Jules LaRue was visiting his mother down the road from his house on Shuswap Road on the Tk’emlúps te Secwépemc reserve east of Kamloops Thursday when he heard there was a fire behind his house.
“I panicked until I saw emergency support services were on scene,” LaRue told Global News.
He began filming with his cell phone, capturing a large, billowing grey smoke cloud behind his home on the brush-covered hillside where police, the fire department and an ambulance had assembled.
His watch read 12:20 p.m., July 12.
“I was told initially the fire started from metal being cut outside of my home from a contract worker,” LaRue said.
LaRue said his house has been undergoing remediation work after a flood.
He’s not sure what the contractor was cutting.
After an evacuation order was rescinded and Shuswap Road was re-opened later in the day, LaRue returned to the house and found flags, strings and markings on the burned area behind his home.
“I went to my home after the road was open both ways and the area wasn’t under evacuation order, and I couldn’t see an area where welding was being done,” he said.
“And the burned area by my home was in the alfalfa.
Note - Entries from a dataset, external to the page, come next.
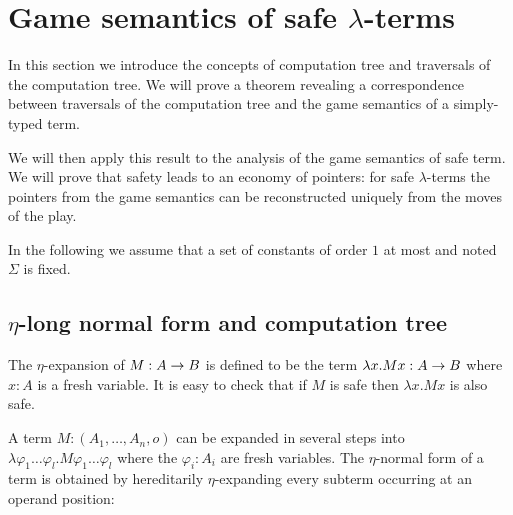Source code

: \section{Game semantics of safe $\lambda$-terms}

In this section we introduce the concepts of computation tree and
traversals of the computation tree. We will prove a theorem
revealing a correspondence between traversals of the computation
tree and the game semantics of a simply-typed term.

We will then apply this result to the analysis of the game semantics
of safe term. We will prove that safety leads to an economy of
pointers: for safe $\lambda$-terms the pointers from the game
semantics can be reconstructed uniquely from the moves of the play.

In the following we assume that a set of constants of order $1$ at
most and noted $\Sigma$ is fixed.

%

\subsection{$\eta$-long normal form and computation tree}

The $\eta$-expansion of $M: A\rightarrow B$ is defined to be the term $\lambda x . M x : A\rightarrow B$ where $x:A$ is a fresh variable.
It is easy to check that if $M$ is safe then $\lambda x . M x$ is also safe.

A term $M : (A_1,\ldots,A_n,o)$ can be expanded in several steps
into $\lambda \varphi_1 \ldots \varphi_l . M \varphi_1 \ldots
\varphi_l$ where the $\varphi_i:A_i$ are fresh variables. The
$\eta$-normal form of a term is obtained by hereditarily
$\eta$-expanding every subterm occurring at an operand position:

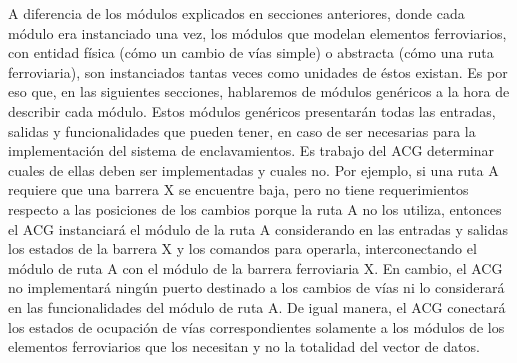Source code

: 	A diferencia de los módulos explicados en secciones anteriores, donde cada módulo era instanciado una vez, los módulos que modelan elementos ferroviarios, con entidad física (cómo un cambio de vías simple) o abstracta (cómo una ruta ferroviaria), son instanciados tantas veces como unidades de éstos existan. Es por eso que, en las siguientes secciones, hablaremos de módulos genéricos a la hora de describir cada módulo. Estos módulos genéricos presentarán todas las entradas, salidas y funcionalidades que pueden tener, en caso de ser necesarias para la implementación del sistema de enclavamientos. Es trabajo del ACG determinar cuales de ellas deben ser implementadas y cuales no. Por ejemplo, si una ruta A requiere que una barrera X se encuentre baja, pero no tiene requerimientos respecto a las posiciones de los cambios porque la ruta A no los utiliza, entonces el ACG instanciará el módulo de la ruta A considerando en las entradas y salidas los estados de la barrera X y los comandos para operarla, interconectando el módulo de ruta A con el módulo de la barrera ferroviaria X. En cambio, el ACG no implementará ningún puerto destinado a los cambios de vías ni lo considerará en las funcionalidades del módulo de ruta A. De igual manera, el ACG conectará los estados de ocupación de vías correspondientes solamente a los módulos de los elementos ferroviarios que los necesitan y no la totalidad del vector de datos.
	
	
	
	
	
	
	
	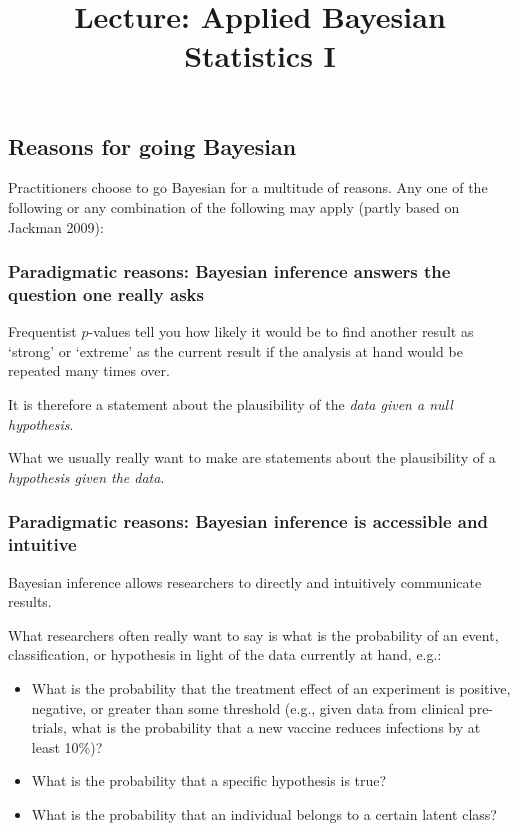 \documentclass[
  11pt,
]{article}
\title{Lecture: Applied Bayesian Statistics I}
\author{}
\date{\vspace{-2.5em}}
\providecommand{\tightlist}{%
  \setlength{\itemsep}{0pt}\setlength{\parskip}{0pt}}
\begin{document}
\maketitle

\hypertarget{reasons-for-going-bayesian}{%
\subsection{Reasons for going Bayesian}\label{reasons-for-going-bayesian}}

Practitioners choose to go Bayesian for a multitude of reasons. Any one
of the following or any combination of the following may apply (partly
based on Jackman 2009):

\hypertarget{paradigmatic-reasons-bayesian-inference-answers-the-question-one-really-asks}{%
\subsubsection{Paradigmatic reasons: Bayesian inference answers the question one really asks}\label{paradigmatic-reasons-bayesian-inference-answers-the-question-one-really-asks}}

Frequentist \(p\)-values tell you how likely it would be to find another
result as `strong' or `extreme' as the current result if the analysis at
hand would be repeated many times over.

It is therefore a statement about the plausibility of the \emph{data given a
null hypothesis}.

What we usually really want to make are statements about the
plausibility of a \emph{hypothesis given the data}.

\hypertarget{paradigmatic-reasons-bayesian-inference-is-accessible-and-intuitive}{%
\subsubsection{Paradigmatic reasons: Bayesian inference is accessible and intuitive}\label{paradigmatic-reasons-bayesian-inference-is-accessible-and-intuitive}}

Bayesian inference allows researchers to directly and intuitively
communicate results.

What researchers often really want to say is what is the probability of
an event, classification, or hypothesis in light of the data currently
at hand, e.g.:

\begin{itemize}
\tightlist
\item
  What is the probability that the treatment effect of an experiment
  is positive, negative, or greater than some threshold (e.g., given
  data from clinical pre-trials, what is the probability that a new
  vaccine reduces infections by at least 10\%)?
\item
  What is the probability that a specific hypothesis is true?
\item
  What is the probability that an individual belongs to a certain
  latent class?
\end{itemize}
\end{document}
I thought that was strange.”
LaRue said investigators at the scene asked him questions, some that made him feel uneasy.
“I was asked questions in a roundabout way. Made me feel as if I was a suspect,” LaRue told Global News.
A spokesperson for the BC Wildfire Service said the fire’s cause is under investigation but would not comment on LaRue’s story or the investigators who were at his home.
“The investigators are on their way to the scene,” Marla Catherall said.
LaRue is looking forward to obtaining more information from investigators when they complete their work.
“I am also a wildland firefighter and I have faith in Ministry of Forests and other support services,” he said.
The BC Wildfire Service active wildfire map states the suspected cause of the 380-hectare fire east of Kamloops is human.